La importancia del cacao entre los mayas

El origen del cacao sigue sin estar claro del todo, sin embargo, la teoría más aceptada es que surgió en la cuenca del Orinoco entre Venezuela y Brasil, desde donde avanzó por el continente americano junto con las migraciones de indígenas a lo largo de miles de años.

Así sería la forma en la que habría librado los grandes obstáculos de la época para llegar al México prehispánico hasta cobrar gran relevancia entre los mayas, tanta, que en las cerámicas no sólo se representaba a la planta y el fruto del cacao sino también a los monos, quienes jugaban un papel fundamental en su fertilización.
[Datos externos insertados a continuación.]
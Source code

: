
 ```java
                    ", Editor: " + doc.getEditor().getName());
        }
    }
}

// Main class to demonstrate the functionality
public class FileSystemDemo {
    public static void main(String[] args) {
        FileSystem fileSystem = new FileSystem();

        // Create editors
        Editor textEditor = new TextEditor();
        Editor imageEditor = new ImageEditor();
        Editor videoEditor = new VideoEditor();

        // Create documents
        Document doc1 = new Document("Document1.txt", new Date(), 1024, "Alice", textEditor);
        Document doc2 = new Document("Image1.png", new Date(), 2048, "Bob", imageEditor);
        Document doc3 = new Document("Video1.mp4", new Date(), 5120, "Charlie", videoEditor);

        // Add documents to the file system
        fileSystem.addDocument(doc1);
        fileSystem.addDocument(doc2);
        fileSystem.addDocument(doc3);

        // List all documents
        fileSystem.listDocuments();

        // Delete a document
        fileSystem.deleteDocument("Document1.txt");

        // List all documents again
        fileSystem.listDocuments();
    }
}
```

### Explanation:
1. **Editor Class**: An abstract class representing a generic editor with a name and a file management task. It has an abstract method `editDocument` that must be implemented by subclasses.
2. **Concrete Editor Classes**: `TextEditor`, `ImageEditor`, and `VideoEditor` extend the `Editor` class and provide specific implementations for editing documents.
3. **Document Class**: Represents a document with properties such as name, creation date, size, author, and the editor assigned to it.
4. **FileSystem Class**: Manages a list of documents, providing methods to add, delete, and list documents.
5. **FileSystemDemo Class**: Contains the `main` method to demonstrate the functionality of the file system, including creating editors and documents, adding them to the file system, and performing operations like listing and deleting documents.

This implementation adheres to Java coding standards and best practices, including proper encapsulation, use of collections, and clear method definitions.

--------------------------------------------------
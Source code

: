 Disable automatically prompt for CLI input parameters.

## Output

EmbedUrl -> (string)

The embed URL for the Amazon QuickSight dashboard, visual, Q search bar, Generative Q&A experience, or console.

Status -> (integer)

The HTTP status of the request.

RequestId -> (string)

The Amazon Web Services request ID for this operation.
El cacao era tan apreciado entre los mayas que han llegado a perpetuarse en monumentos de piedra los banquetes en los que se ofrecía. Probablemente las grandes copas cilíndricas y lujosamente pintadas pasaban de boca en boca rebosantes de cacao espumoso en las recepciones oficiales y en las celebraciones rituales. Recipientes de cacao han sido hallados en tumbas de personajes de alto rango en la zona maya.

jarra maya de cacao
Jarra de cacao estucada descubierta en Río Azul, Guatemala en la tumba 19 de un príncipe maya. Foto: Museo Nacional de Arqueología y Etnología.

También las semillas secas tenían gran valor, los comerciantes las transportaban al centro de México, donde la bebida, que hoy se conoce como chocolate, era igualmente apreciada. En esas zonas el clima no es propicio para el cultivo de la planta.
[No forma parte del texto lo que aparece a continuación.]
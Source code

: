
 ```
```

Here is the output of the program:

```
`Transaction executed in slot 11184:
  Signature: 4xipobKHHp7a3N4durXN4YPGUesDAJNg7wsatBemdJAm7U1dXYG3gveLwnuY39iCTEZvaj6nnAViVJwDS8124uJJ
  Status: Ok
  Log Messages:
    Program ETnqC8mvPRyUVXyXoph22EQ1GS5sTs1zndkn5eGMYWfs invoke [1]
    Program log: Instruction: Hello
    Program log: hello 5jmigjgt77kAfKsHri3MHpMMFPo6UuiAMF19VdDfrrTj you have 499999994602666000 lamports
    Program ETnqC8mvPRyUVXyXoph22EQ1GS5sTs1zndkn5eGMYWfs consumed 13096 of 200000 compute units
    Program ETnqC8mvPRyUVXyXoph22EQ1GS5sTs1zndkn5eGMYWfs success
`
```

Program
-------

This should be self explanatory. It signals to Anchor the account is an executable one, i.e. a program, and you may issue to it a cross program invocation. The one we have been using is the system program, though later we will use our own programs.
Por otra parte, en el llamado período posclásico, es decir del 909 al 1500 d.C., las semillas se utilizaron como moneda de cambio en los trueques, con ellas se podía pagar productos y servicios.

Los europeos descubren el cacao

Los europeos descubrieron el cacao en 1502, cuando, durante su cuarto viaje por el golfo de Honduras, Cristóbal Colón se encontró una enorme canoa mercante maya que, de acuerdo con un informe de Fernando Colón, hijo del genovés que cometió genocidio en su empresa descubridora de América, medía más de 40 metros de longitud.

Además de piedras de moler, objetos de cobre, tejidos y vasijas, la canoa llevaba raíces, granos y una especie de vino elaborado con maíz. A los europeos les pareció que para los mayas eran muy apreciados unos frutos, pues todos se agachaban a recoger los que había en el suelo, «como si se tratara de sus propios ojos». Las «extrañas almendras» eran semillas de cacao.

Cacao, la bebida de los dioses

En 1753, el botánico Carlos de Linneo designó el árbol con el nombre científico de theobroma cacao, cuya primera parte viene del griego y significa: «alimento de los dioses».